- **YOUR TASK**
Search the records for the string "논문에서는" and copy every line in which it appears.

----------

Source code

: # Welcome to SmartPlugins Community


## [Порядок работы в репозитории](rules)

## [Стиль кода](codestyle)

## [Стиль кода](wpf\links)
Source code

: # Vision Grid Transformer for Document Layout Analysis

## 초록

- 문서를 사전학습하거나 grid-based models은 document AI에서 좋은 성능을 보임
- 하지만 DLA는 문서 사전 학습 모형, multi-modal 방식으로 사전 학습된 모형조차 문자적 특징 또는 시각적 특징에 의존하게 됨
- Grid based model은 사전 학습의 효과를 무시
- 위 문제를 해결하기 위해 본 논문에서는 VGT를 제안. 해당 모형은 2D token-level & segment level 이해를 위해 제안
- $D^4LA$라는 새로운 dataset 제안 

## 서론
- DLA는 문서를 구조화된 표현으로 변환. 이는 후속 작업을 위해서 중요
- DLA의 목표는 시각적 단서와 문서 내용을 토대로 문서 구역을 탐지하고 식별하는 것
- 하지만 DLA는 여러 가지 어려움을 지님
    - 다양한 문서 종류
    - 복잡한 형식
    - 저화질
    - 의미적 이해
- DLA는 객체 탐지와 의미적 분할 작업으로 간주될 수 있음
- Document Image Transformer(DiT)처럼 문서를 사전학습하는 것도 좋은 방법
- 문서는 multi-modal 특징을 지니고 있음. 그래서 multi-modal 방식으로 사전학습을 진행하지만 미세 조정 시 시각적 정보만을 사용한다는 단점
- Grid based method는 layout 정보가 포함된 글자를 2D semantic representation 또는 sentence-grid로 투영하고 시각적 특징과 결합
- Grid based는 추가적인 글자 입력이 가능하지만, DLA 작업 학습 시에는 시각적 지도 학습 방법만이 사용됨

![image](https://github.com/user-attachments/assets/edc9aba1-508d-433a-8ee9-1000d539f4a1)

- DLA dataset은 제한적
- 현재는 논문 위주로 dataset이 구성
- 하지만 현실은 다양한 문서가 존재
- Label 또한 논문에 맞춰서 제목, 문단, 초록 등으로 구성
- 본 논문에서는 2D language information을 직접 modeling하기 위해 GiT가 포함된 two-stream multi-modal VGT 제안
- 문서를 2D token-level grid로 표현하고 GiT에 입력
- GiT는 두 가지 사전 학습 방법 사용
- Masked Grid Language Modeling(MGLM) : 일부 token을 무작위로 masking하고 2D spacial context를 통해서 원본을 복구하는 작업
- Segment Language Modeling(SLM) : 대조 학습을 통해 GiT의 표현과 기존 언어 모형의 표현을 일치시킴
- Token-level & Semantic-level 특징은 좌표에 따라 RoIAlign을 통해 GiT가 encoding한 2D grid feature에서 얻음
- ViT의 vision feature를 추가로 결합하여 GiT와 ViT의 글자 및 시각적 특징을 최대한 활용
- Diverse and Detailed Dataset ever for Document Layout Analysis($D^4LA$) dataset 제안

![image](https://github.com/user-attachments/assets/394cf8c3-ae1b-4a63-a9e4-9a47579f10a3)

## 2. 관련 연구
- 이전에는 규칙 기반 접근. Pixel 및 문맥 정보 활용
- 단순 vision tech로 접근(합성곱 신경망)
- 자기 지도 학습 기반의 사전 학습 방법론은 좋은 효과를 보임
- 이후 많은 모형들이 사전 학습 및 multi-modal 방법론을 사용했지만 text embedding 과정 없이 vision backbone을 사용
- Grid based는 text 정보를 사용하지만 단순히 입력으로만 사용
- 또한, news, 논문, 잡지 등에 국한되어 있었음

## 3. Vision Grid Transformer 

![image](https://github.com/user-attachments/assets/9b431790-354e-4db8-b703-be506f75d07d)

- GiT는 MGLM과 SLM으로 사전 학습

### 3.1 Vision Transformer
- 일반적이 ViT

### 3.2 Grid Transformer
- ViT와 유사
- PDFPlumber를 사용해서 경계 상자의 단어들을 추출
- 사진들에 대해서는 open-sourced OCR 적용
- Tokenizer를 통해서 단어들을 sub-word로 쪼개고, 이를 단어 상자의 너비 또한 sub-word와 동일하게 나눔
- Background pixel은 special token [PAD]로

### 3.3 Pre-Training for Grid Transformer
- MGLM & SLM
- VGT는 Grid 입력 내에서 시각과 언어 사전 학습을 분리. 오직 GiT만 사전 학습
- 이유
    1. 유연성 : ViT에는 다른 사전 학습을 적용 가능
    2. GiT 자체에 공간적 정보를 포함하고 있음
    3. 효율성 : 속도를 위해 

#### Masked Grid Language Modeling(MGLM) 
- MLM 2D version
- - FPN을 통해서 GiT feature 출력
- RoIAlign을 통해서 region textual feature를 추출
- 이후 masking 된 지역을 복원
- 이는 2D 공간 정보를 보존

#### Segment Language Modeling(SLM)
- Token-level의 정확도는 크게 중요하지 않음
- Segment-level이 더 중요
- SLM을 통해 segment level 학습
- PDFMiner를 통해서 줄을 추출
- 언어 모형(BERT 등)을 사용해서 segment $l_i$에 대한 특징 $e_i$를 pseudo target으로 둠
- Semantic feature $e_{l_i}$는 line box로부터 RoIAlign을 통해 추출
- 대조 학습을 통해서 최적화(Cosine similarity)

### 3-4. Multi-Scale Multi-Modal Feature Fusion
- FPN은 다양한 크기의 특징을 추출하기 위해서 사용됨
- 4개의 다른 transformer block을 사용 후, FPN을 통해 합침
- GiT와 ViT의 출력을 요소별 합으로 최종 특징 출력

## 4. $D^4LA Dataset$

----------

- **WRITTEN ANSWER**
- 위 문제를 해결하기 위해 본 논문에서는 VGT를 제안. 해당 모형은 2D token-level & segment level 이해를 위해 제안
- 본 논문에서는 2D language information을 직접 modeling하기 위해 GiT가 포함된 two-stream multi-modal VGT 제안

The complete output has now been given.